I would hope Mr. Safire, who passed away Sunday at age 79, might appreciate the title of this piece I write in his memory (The New York Times for whom he wrote an op-ed column for 32 years preferred the word “article” for his columns, but he used the word “piece” at times himself), as he was a master punster – as well as a profound alliterator, just to name two of his laudable attributes.

As with other noted communicators, how he used language was of importance in its own right separate and apart from his subject matter, and it is how he used language, and how he attempted to advance the use of language that I praise irrespective of the topics he chose.

Language is a building material for communication, and William Safire must be considered an architect extraordinaire of and for language.

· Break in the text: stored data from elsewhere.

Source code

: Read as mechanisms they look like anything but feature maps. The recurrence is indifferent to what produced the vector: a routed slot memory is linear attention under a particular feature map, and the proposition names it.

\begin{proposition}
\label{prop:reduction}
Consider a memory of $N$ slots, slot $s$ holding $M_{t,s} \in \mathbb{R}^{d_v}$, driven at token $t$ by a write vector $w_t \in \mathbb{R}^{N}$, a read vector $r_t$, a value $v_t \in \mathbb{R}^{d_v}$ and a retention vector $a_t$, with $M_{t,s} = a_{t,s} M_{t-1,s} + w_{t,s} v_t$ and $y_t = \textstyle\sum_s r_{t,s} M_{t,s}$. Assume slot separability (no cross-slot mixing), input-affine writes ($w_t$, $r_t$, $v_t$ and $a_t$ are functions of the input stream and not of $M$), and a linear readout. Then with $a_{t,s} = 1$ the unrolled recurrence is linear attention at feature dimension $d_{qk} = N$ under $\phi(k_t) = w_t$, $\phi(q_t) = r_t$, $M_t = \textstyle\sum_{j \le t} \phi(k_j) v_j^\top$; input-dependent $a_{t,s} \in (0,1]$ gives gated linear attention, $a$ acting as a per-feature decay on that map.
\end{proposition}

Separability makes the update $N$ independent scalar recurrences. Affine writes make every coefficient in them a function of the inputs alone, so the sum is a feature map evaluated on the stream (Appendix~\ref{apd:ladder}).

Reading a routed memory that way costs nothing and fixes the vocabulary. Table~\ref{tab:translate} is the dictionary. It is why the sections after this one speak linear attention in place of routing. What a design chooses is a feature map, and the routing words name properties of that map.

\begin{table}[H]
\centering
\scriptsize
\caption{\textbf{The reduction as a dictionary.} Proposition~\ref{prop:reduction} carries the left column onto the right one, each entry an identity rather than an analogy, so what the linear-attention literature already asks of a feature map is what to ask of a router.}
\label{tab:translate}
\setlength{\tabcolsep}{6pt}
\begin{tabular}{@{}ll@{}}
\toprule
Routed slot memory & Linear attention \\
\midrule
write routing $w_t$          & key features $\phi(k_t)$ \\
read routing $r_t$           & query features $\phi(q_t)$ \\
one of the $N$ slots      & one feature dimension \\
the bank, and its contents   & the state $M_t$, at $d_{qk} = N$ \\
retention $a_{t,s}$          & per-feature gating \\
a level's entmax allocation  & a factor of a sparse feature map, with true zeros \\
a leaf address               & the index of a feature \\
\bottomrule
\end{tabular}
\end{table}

While the accomplishments of his career are certainly impressive in themselves – from the “kitchen debate” he has been associated with orchestrating between Nixon and Khrushchev in 1959 to the Pulitzer Prize for commentary in 1978 to the Presidential Medal for Freedom in 2006, with over 25 books including 4 novels, and as he calculated it some 6 million words to his credit, it is the New York Times Magazine column “On Language” , which must be considered synonymous with his name.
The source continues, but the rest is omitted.